A Lodge has three principal supports, which are Wisdom, Strength, and Beauty, because it is necessary that there should he wisdom to contrive, strength to support, and beauty to adorn all great and important undertakings. Of these, the column of Wisdom is situated in the east part of the Lodge, and is represented by the W:. M:. because it is presumed that he has wisdom to devise labor for the craft, and to superintend them during the hours thereof; the column of Strength is situated in the west part of the Lodge, and is represented by the S:. W:. because it is his duty to strengthen and support the authority of the Master; and the column of Beauty is situated in the south part of the Lodge, and is represented by the J:. W:. because from his position in the S:. he is the first to observe the meridian sun, which is the beauty and glory of the day, to call the craft from labor to refreshment, to superintend them during the hours thereof, to see that none convert the purposes of refreshment into those of intemperance or excess, and to call them on again in due season, that the M:. W:. may have honor, and they pleasure and profit thereby.
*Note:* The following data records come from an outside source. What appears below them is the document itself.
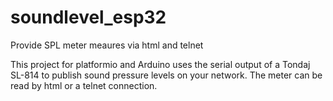# soundlevel_esp32
Provide SPL meter meaures via html and telnet

This project for platformio and Arduino uses the serial output of a Tondaj SL-814 to publish sound pressure levels on your network. The meter can be read by html or a telnet connection.
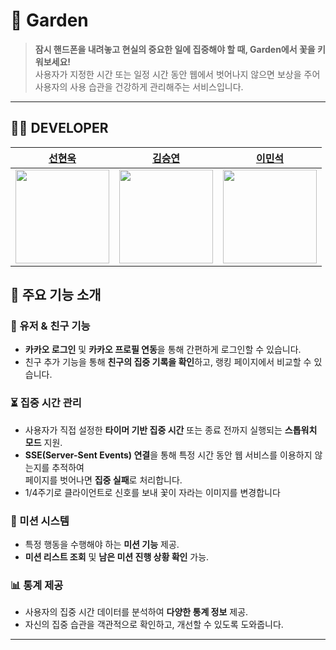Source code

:# 🌱 Garden

> **잠시 핸드폰을 내려놓고 현실의 중요한 일에 집중해야 할 때, Garden에서 꽃을 키워보세요!**  
> 사용자가 지정한 시간 또는 일정 시간 동안 웹에서 벗어나지 않으면 보상을 주어  
> 사용자의 사용 습관을 건강하게 관리해주는 서비스입니다.

---

## 🤼‍♀️ DEVELOPER

| [선현욱](https://github.com/SHW012)                     | [김승연](https://github.com/bleuxsy)                     | [이민석](https://github.com/lazycomuter)                     |
| ------------------------------------------------------- | -------------------------------------------------------- | ------------------------------------------------------------ |
| <img width="150px" src="https://github.com/SHW012.png"> | <img width="150px" src="https://github.com/bleuxsy.png"> | <img width="150px" src="https://github.com/lazycomuter.png"> |

## 🌟 주요 기능 소개

### 👤 유저 & 친구 기능

- **카카오 로그인** 및 **카카오 프로필 연동**을 통해 간편하게 로그인할 수 있습니다.
- 친구 추가 기능을 통해 **친구의 집중 기록을 확인**하고, 랭킹 페이지에서 비교할 수 있습니다.

### ⏳ 집중 시간 관리

- 사용자가 직접 설정한 **타이머 기반 집중 시간** 또는 종료 전까지 실행되는 **스톱워치 모드** 지원.
- **SSE(Server-Sent Events) 연결**을 통해 특정 시간 동안 웹 서비스를 이용하지 않는지를 추적하여  
  페이지를 벗어나면 **집중 실패**로 처리합니다.
- 1/4주기로 클라이언트로 신호를 보내 꽃이 자라는 이미지를 변경합니다

### 🎯 미션 시스템

- 특정 행동을 수행해야 하는 **미션 기능** 제공.
- **미션 리스트 조회** 및 **남은 미션 진행 상황 확인** 가능.

### 📊 통계 제공

- 사용자의 집중 시간 데이터를 분석하여 **다양한 통계 정보** 제공.
- 자신의 집중 습관을 객관적으로 확인하고, 개선할 수 있도록 도와줍니다.

---
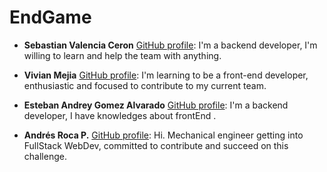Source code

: # EndGame

- **Sebastian Valencia Ceron** [GitHub profile](https://github.com/yipson): I'm a backend developer, I'm willing to learn and help the team with anything.

- **Vivian Mejia** [GitHub profile](https://github.com/VivianMejia): I'm learning to be a front-end developer, enthusiastic and focused to contribute to my current team.

- **Esteban Andrey Gomez Alvarado** [GitHub profile](https://github.com/unawaretub86): I'm a backend developer, I have knowledges about frontEnd .

- **Andrés Roca P.** [GitHub profile](https://github.com/andresrokp): Hi. Mechanical engineer getting into FullStack WebDev, committed to contribute and succeed on this challenge.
The idea that the Lodge is a symbol of the world, is still carried out. It was the belief of the ancients that the heavens, or the roof of the world, was supported by pillars. By these pillars, some suppose that the mountains are alluded; but in reference to a passage in Job 26:11, where it is said, “The pillars of heaven tremble,” Noyes thinks that “it is more probable that heaven is represented as an immense edifice, supported on lofty columns, like a temple.” But on this passage Dr. Cutbush is still more explicit. He says: “The arch, in this instance, is allegorical not only of the arch of heaven, but of the higher degree of Masonry, commonly called the Holy Royal Arch. The pillars which support the arch are emblematical of wisdom and strength—the former denoting the wisdom of the Supreme Architect, and the latter the stability of the universe.” [Brewster, David. Edinburgh Encyclopaedia, vol. II. p. 301, see Arch Celestial.]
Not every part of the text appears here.